ABOUT THIS TASK: Show, from the records below, all lines that contain the word "also".

PROVIDED DATA:
=====

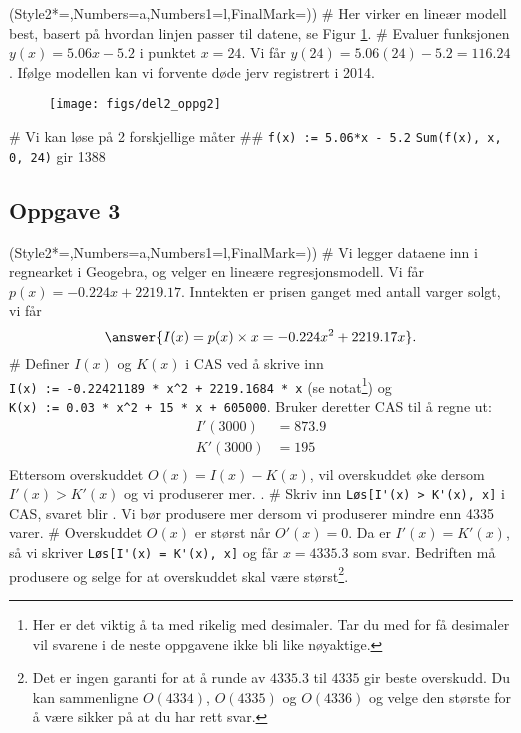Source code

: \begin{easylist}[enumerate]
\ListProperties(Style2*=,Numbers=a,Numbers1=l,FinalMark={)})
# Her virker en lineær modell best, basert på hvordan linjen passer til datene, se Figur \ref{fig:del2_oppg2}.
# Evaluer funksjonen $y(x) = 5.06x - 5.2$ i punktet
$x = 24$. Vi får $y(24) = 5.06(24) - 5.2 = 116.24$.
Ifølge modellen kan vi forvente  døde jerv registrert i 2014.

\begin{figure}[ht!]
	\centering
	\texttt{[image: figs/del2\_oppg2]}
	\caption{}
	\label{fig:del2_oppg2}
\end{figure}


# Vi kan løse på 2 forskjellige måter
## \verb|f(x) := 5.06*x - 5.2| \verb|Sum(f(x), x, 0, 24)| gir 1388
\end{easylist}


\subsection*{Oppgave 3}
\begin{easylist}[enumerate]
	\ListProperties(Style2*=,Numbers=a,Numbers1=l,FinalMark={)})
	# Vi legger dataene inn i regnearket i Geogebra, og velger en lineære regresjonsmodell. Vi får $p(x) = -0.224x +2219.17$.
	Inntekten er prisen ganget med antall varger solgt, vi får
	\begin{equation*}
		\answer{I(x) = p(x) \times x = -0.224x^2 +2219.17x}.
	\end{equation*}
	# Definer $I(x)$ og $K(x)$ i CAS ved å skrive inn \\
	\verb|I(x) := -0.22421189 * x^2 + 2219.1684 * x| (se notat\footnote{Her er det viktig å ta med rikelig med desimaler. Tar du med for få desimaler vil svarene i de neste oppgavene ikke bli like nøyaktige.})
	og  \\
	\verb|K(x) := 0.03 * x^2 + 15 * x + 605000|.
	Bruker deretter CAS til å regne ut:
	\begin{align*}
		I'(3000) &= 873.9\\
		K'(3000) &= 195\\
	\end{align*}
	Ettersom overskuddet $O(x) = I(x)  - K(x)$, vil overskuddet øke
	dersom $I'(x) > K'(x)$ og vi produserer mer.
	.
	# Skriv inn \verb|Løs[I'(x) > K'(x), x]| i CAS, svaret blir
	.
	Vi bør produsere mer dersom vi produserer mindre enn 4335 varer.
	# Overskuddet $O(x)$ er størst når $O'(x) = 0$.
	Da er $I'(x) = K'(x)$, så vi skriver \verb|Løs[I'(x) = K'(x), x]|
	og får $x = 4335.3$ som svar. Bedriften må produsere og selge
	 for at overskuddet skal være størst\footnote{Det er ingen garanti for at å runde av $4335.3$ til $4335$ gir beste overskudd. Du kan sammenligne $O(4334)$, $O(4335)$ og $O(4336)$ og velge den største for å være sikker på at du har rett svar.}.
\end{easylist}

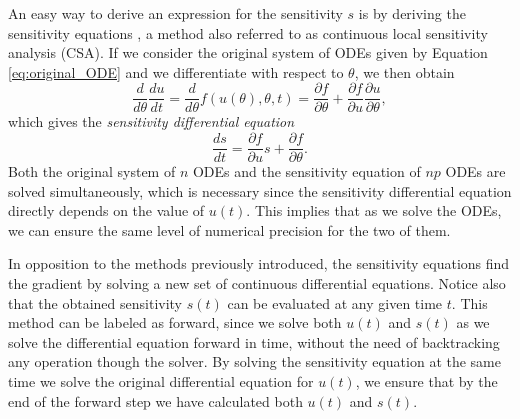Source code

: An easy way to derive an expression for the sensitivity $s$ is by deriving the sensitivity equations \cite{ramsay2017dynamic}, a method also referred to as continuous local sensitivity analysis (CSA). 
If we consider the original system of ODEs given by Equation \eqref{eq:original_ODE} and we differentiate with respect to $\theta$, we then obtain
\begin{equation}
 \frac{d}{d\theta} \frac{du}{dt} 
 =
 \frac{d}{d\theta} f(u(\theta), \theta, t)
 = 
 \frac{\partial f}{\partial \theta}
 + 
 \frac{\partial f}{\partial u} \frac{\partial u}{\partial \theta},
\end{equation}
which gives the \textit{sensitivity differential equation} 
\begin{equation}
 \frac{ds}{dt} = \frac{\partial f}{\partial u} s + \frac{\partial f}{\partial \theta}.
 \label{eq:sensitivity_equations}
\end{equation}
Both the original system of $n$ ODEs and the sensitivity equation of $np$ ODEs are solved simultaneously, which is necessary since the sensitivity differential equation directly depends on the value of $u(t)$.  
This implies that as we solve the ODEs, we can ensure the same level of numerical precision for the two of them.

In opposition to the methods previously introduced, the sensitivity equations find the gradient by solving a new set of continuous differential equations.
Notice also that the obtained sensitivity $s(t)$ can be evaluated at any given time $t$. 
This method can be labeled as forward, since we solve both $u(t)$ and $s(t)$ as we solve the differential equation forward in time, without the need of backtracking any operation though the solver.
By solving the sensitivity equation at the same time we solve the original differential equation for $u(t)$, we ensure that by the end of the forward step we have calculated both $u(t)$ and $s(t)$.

=====

WORKED SOLUTION:
: An easy way to derive an expression for the sensitivity $s$ is by deriving the sensitivity equations \cite{ramsay2017dynamic}, a method also referred to as continuous local sensitivity analysis (CSA). 
Notice also that the obtained sensitivity $s(t)$ can be evaluated at any given time $t$. 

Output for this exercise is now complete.